5 Best Isolated Drum Tracks Of Charlie Watts
via NME / Youtube
“Charlie Watts gives me freedom to fly onstage.” Keith Richards once told this sentiment to everybody. This reserved drummer has been an integral part of the Rolling Stones’ orchestral structure, and his talent is to bring the best out on his colleagues. There’s no doubt on how awesome he is, of course, and for a band still going strong after all these years, there must’ve been something right about his technical skills. Below are the 5 palpable shreds of evidence why Charlie Watts is a drum genius.
“Stray Cat Blues”
The fine tune that came from their Beggars Banquet album, “Stray Cat Blues” shows one of Watts’ finest drumming. It’s easy to take offense about the song’s lyrics, but you can’t deny the pleasant thrashing of Watt’s beat of the drums.
“Honky Tonk Women”
“Honky Tonk Women” was formed during Richards’ and Mick Jagger’s trip to Brazil wherein all that is happening around them is a thing worthy of a good song.

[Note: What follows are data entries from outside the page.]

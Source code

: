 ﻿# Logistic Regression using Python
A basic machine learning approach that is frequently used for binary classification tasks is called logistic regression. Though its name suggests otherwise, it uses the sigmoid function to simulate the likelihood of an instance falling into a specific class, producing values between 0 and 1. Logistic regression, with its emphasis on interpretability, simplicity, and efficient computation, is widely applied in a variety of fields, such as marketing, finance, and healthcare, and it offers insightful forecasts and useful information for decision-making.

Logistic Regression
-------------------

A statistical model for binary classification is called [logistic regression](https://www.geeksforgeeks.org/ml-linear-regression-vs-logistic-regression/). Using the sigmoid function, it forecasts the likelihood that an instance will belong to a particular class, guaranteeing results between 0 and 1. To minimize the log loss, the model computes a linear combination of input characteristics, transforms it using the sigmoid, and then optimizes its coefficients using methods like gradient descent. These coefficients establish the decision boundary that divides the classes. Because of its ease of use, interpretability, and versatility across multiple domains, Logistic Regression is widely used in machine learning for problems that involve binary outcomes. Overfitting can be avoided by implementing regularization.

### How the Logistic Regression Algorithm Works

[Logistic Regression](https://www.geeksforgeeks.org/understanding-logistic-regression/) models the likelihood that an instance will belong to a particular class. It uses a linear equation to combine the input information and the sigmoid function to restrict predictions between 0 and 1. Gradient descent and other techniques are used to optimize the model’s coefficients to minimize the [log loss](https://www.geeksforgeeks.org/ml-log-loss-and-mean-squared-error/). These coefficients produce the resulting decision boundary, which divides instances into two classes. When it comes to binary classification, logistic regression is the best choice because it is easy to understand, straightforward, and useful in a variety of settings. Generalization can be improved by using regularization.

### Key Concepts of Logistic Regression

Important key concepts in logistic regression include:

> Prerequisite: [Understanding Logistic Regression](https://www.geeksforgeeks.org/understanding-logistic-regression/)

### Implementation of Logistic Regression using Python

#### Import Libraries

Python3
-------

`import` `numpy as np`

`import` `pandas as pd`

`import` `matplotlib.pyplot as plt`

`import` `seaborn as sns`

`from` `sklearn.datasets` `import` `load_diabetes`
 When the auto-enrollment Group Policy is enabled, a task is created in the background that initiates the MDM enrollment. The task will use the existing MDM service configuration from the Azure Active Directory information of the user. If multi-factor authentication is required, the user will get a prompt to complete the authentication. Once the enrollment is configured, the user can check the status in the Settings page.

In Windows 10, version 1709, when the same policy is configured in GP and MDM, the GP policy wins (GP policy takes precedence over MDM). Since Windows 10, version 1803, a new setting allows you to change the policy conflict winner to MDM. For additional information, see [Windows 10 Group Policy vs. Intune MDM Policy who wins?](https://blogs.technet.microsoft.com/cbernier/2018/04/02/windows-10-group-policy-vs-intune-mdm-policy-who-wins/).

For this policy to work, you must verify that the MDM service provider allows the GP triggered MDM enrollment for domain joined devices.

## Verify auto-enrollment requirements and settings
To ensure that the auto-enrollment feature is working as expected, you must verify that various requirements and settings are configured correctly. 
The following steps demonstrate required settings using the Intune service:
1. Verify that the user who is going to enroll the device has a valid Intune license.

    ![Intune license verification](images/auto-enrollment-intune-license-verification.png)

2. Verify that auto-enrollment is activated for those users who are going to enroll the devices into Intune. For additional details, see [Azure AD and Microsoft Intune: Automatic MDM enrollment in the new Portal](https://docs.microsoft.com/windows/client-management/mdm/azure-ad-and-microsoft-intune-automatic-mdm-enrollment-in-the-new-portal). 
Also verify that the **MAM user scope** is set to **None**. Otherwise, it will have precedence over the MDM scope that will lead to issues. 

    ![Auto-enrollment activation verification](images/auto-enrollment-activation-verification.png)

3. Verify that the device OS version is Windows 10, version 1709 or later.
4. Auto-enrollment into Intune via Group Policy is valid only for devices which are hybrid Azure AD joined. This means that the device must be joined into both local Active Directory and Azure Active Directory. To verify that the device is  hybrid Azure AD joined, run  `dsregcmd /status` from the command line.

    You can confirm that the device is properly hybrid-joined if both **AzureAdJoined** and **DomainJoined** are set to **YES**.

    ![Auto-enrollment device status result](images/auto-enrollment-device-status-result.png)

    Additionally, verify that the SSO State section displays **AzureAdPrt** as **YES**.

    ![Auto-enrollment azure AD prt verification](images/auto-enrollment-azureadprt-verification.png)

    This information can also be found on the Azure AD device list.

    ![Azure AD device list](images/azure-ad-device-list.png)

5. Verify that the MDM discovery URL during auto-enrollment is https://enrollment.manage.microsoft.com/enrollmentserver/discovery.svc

The real cowboy madness it holds comes from Charlie Watt’s drumming abilities.
“Sympathy for the Devil”
This samba dance song sure fits as a great opening track for Stones’ Beggars Banquet. And this is considered to be one of the band’s classics, full of spellbinding influence, all thanks to Watts’ drumming skill.
“Start Me Up”
This reggae-rock prototype eventually sprouted on its hard rock awakening when Richards and Watts decided to fool around its structure. After perhaps 70 takes of this, Richards found a key worth turning the tables for this gem.
The Rolling Stones weren’t built to be a political band, yet since the 60s marked an outrageous rise of war atrocities, they couldn’t help but confer a thing or two about it. “Gimme Shelter” has a streak of dark underlays, and Charlie’s drumming couldn’t be more right about it.